> **INSTRUCTIONS TO FOLLOW**:
Go through the data below. List every line that holds the word "arbitrary".

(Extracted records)
☆ ☆ ☆ ☆
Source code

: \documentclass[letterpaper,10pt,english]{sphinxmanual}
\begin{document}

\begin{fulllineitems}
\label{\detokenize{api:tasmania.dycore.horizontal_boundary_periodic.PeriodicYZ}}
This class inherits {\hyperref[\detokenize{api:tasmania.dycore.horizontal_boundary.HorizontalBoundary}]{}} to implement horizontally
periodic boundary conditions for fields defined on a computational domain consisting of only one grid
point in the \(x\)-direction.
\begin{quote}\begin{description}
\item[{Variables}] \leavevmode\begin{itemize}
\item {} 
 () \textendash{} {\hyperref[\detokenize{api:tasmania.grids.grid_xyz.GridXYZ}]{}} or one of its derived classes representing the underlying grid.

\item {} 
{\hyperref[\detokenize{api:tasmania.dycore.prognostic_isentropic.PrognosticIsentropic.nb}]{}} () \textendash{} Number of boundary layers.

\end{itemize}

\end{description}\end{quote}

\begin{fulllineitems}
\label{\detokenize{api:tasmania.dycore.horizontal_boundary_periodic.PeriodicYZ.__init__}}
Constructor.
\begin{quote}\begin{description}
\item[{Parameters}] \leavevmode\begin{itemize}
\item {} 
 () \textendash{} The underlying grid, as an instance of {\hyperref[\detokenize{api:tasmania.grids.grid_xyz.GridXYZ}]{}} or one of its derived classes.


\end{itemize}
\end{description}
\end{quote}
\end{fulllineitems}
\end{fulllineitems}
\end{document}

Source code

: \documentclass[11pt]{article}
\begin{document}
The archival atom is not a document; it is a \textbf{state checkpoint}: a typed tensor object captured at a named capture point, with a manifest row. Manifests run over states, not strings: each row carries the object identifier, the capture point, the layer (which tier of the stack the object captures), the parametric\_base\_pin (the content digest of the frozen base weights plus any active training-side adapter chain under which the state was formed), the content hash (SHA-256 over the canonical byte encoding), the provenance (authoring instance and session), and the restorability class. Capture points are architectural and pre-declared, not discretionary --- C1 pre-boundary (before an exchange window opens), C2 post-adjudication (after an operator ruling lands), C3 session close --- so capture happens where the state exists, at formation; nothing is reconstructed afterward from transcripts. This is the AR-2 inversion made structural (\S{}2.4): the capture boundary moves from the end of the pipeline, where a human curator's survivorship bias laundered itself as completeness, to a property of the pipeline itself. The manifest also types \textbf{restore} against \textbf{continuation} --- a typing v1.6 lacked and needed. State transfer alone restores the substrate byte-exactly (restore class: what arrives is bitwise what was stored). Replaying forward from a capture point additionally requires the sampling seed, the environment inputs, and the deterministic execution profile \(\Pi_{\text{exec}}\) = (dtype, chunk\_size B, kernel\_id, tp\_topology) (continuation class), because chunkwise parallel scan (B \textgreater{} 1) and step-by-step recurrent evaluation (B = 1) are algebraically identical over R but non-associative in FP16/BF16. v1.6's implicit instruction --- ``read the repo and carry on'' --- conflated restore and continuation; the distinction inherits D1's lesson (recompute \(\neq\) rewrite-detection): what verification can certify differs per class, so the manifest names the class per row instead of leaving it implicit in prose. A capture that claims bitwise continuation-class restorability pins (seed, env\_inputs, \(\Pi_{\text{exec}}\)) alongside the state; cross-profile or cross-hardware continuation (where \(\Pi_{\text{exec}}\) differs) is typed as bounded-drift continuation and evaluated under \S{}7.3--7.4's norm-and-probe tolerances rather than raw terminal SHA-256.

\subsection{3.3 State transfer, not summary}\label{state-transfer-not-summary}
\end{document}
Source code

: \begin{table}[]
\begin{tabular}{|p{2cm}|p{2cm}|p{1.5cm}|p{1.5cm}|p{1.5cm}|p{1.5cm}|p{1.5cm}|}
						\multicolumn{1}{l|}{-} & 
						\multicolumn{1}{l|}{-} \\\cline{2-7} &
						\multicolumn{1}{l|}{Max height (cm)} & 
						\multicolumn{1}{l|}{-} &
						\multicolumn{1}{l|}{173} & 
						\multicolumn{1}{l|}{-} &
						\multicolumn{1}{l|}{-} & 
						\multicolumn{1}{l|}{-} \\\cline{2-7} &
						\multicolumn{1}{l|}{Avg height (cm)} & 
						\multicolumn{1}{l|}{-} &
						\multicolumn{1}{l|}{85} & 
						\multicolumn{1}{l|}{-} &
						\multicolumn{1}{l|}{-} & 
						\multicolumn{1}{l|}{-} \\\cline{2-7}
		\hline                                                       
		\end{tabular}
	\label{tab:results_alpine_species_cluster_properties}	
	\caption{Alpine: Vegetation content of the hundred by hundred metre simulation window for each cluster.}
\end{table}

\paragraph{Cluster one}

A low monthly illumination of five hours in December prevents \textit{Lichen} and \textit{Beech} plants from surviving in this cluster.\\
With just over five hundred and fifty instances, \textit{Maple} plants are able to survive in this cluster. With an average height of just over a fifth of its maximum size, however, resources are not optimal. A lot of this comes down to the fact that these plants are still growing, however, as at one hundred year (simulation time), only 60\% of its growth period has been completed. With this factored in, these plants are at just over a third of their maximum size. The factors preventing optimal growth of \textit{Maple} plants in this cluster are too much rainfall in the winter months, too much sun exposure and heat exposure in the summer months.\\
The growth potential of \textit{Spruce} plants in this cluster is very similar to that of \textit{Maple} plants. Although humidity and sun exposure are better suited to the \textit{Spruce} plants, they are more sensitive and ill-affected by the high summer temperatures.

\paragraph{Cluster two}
☆ ☆ ☆ ☆
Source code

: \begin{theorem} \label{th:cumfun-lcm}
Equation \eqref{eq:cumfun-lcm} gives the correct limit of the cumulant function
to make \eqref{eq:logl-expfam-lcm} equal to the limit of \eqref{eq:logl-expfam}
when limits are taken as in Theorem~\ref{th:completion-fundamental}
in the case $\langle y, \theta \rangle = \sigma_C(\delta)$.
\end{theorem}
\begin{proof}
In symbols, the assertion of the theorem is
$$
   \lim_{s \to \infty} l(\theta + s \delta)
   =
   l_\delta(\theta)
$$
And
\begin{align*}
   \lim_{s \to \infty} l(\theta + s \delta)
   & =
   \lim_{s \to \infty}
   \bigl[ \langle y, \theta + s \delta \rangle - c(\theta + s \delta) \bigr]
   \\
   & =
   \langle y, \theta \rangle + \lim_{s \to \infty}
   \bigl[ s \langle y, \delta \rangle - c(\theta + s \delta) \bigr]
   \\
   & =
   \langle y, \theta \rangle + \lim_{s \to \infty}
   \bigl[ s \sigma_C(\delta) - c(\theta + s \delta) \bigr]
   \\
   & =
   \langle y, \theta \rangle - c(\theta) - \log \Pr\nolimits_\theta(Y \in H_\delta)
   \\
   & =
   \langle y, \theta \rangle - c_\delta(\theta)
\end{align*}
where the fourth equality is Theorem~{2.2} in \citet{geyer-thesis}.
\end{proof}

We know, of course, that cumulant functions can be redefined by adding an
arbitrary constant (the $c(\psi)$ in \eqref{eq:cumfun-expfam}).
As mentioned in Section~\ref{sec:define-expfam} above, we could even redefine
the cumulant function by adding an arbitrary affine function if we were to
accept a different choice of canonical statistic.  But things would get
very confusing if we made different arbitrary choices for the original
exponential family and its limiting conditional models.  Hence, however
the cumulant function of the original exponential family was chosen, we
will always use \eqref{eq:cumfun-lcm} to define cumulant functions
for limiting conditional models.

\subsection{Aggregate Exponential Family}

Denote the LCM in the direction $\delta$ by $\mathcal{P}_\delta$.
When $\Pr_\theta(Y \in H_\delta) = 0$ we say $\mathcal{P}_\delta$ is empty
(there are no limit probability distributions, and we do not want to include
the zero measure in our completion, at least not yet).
☆ ☆ ☆ ☆
> **TASK OUTPUT**:
arbitrary constant (the $c(\psi)$ in \eqref{eq:cumfun-expfam}).
the cumulant function by adding an arbitrary affine function if we were to
very confusing if we made different arbitrary choices for the original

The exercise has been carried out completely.